With the mass shootings in San Bernardino and Orlando, time and time again, U.S. lawmakers look to Capitol Hill for answers.
The rhetoric, common after mass casualty violence, is a national problem, says U.S. Rep. Brad Ashford of the second congressional district.
He says the right to bear arms is “a right embedded in the Consitituion,” but only applies to law-abiding citizens.
“Obviously, some of the terrorist attacks are not done with a gun, but a lot of them are,” Ashford says. “You're going get such a push back from the right to bear arms some day that – that could even be in jeopardy.”
Ashford says he supports a bill from Iowa Sen. Chuck Grassley which includes mental health considerations for background checks.
“It actually has the support of the NRA,” he says.
The Republican representative is pushing for additional funds to make it easier for national background checks to access mental health records.
The other three bills focus include:
- A background check for sales at gun shows and online, introduced by Sen.
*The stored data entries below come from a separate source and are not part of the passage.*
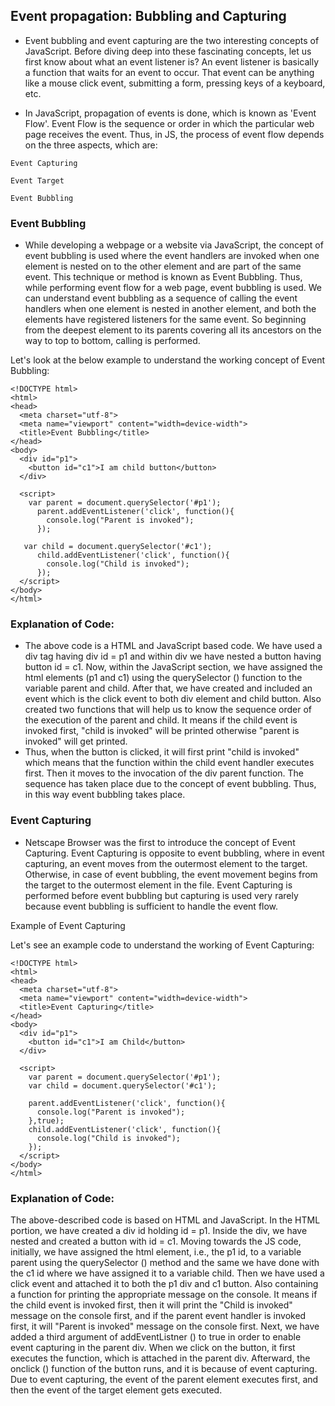 ## Event propagation: Bubbling and Capturing

- Event bubbling and event capturing are the two interesting concepts of JavaScript. Before diving deep into these fascinating concepts, let us first know about what an event listener is? An event listener is basically a function that waits for an event to occur. That event can be anything like a mouse click event, submitting a form, pressing keys of a keyboard, etc.

- In JavaScript, propagation of events is done, which is known as 'Event Flow'. Event Flow is the sequence or order in which the particular web page receives the event. Thus, in JS, the process of event flow depends on the three aspects, which are:
```
Event Capturing

Event Target

Event Bubbling
```

### Event Bubbling

- While developing a webpage or a website via JavaScript, the concept of event bubbling is used where the event handlers are invoked when one element is nested on to the other element and are part of the same event. This technique or method is known as Event Bubbling. Thus, while performing event flow for a web page, event bubbling is used. We can understand event bubbling as a sequence of calling the event handlers when one element is nested in another element, and both the elements have registered listeners for the same event. So beginning from the deepest element to its parents covering all its ancestors on the way to top to bottom, calling is performed.

Let's look at the below example to understand the working concept of Event Bubbling:
```
<!DOCTYPE html>  
<html>  
<head>  
  <meta charset="utf-8">  
  <meta name="viewport" content="width=device-width">  
  <title>Event Bubbling</title>  
</head>  
<body>  
  <div id="p1">  
    <button id="c1">I am child button</button>  
  </div>  
    
  <script>  
    var parent = document.querySelector('#p1');  
      parent.addEventListener('click', function(){  
        console.log("Parent is invoked");  
      });  
  
   var child = document.querySelector('#c1');  
      child.addEventListener('click', function(){  
        console.log("Child is invoked");  
      });  
  </script>  
</body>  
</html>  
```
### Explanation of Code:

- The above code is a HTML and JavaScript based code.
We have used a div tag having div id = p1 and within div we have nested a button having button id = c1.
Now, within the JavaScript section, we have assigned the html elements (p1 and c1) using the querySelector () function to the variable parent and child.
After that, we have created and included an event which is the click event to both div element and child button. Also created two functions that will help us to know the sequence order of the execution of the parent and child. It means if the child event is invoked first, "child is invoked" will be printed otherwise "parent is invoked" will get printed.
- Thus, when the button is clicked, it will first print "child is invoked" which means that the function within the child event handler executes first. Then it moves to the invocation of the div parent function.
The sequence has taken place due to the concept of event bubbling. Thus, in this way event bubbling takes place.

### Event Capturing
- Netscape Browser was the first to introduce the concept of Event Capturing. Event Capturing is opposite to event bubbling, where in event capturing, an event moves from the outermost element to the target. Otherwise, in case of event bubbling, the event movement begins from the target to the outermost element in the file. Event Capturing is performed before event bubbling but capturing is used very rarely because event bubbling is sufficient to handle the event flow.

Example of Event Capturing

Let's see an example code to understand the working of Event Capturing:
```
<!DOCTYPE html>  
<html>  
<head>  
  <meta charset="utf-8">  
  <meta name="viewport" content="width=device-width">  
  <title>Event Capturing</title>  
</head>  
<body>  
  <div id="p1">  
    <button id="c1">I am Child</button>  
  </div>  
    
  <script>  
    var parent = document.querySelector('#p1');  
    var child = document.querySelector('#c1');  
  
    parent.addEventListener('click', function(){  
      console.log("Parent is invoked");  
    },true);  
    child.addEventListener('click', function(){  
      console.log("Child is invoked");  
    });  
  </script>  
</body>  
</html>  
```
### Explanation of Code:

The above-described code is based on HTML and JavaScript.
In the HTML portion, we have created a div id holding id = p1. Inside the div, we have nested and created a button with id = c1.
Moving towards the JS code, initially, we have assigned the html element, i.e., the p1 id, to a variable parent using the querySelector () method and the same we have done with the c1 id where we have assigned it to a variable child.
Then we have used a click event and attached it to both the p1 div and c1 button. Also containing a function for printing the appropriate message on the console. It means if the child event is invoked first, then it will print the "Child is invoked" message on the console first, and if the parent event handler is invoked first, it will "Parent is invoked" message on the console first.
Next, we have added a third argument of addEventListner () to true in order to enable event capturing in the parent div.
When we click on the button, it first executes the function, which is attached in the parent div.
Afterward, the onclick () function of the button runs, and it is because of event capturing. Due to event capturing, the event of the parent element executes first, and then the event of the target element gets executed.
Chris Murphy, D-Conn.
- A "No fly, No buy" for those on a terrorist watch list including those who are believed to be involved with terrorism, introduced by Sen. Dianne Feinstein, D-Calif.
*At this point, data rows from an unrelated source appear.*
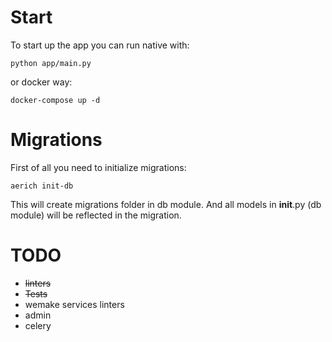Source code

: # Start

To start up the app you can run native with:
```shell
python app/main.py
```
or docker way:

```shell
docker-compose up -d
```

# Migrations
First of all you need to initialize migrations:
```shell
aerich init-db
```
This will create migrations folder in db module. And all models in 
__init__.py (db module) will be reflected in the migration.

# TODO
* ~~linters~~
* ~~Tests~~
* wemake services linters
* admin
* celery
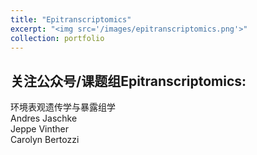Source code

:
```yaml
---
title: "Epitranscriptomics"
excerpt: "<img src='/images/epitranscriptomics.png'>"
collection: portfolio
---
```


## 关注公众号/课题组Epitranscriptomics:    
环境表观遗传学与暴露组学  
Andres Jaschke  
Jeppe Vinther  
Carolyn Bertozzi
- An alert for law enforcement notifying them if someone on the terror watch list attempts to buy from a licensed dealer, which prompts a three day delay to check for terrorist connections, introduced by Sen. John Cornyn, R-Texas.
But on CBS' “Face the Nation,” NRA’s Executive Vice President Wayne LaPierre says the reforms divert attention.
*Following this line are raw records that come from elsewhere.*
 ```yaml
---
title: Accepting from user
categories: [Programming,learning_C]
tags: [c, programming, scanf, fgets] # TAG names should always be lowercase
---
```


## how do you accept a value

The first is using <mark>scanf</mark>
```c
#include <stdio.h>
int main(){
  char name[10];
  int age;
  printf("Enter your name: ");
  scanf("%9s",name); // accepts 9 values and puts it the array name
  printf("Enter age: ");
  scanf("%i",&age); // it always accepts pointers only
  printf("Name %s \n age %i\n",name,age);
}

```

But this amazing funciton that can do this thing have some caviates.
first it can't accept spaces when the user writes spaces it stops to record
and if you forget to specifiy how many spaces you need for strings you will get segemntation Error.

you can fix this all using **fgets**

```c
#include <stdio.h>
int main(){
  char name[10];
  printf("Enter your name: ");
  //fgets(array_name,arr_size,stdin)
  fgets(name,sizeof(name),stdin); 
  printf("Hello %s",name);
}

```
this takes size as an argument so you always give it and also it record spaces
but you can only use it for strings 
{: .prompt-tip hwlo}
“What happened this past week is the President – the whole gun ban movement said -- they don't look at terrorists,” he LaPierre told host John Dickerson during Sunday’s show. “ Look over here...divert your attention. Take your eyes off the problem. Because they don't want to face their embarrassment of this failure in this terrorist area and they want to cover their butts and not talk about it.”
The Senate is expected to vote on the bills at 5:30 p.m. Eastern Standard Time.
Political experts say it is unlikely any of these bill will pass.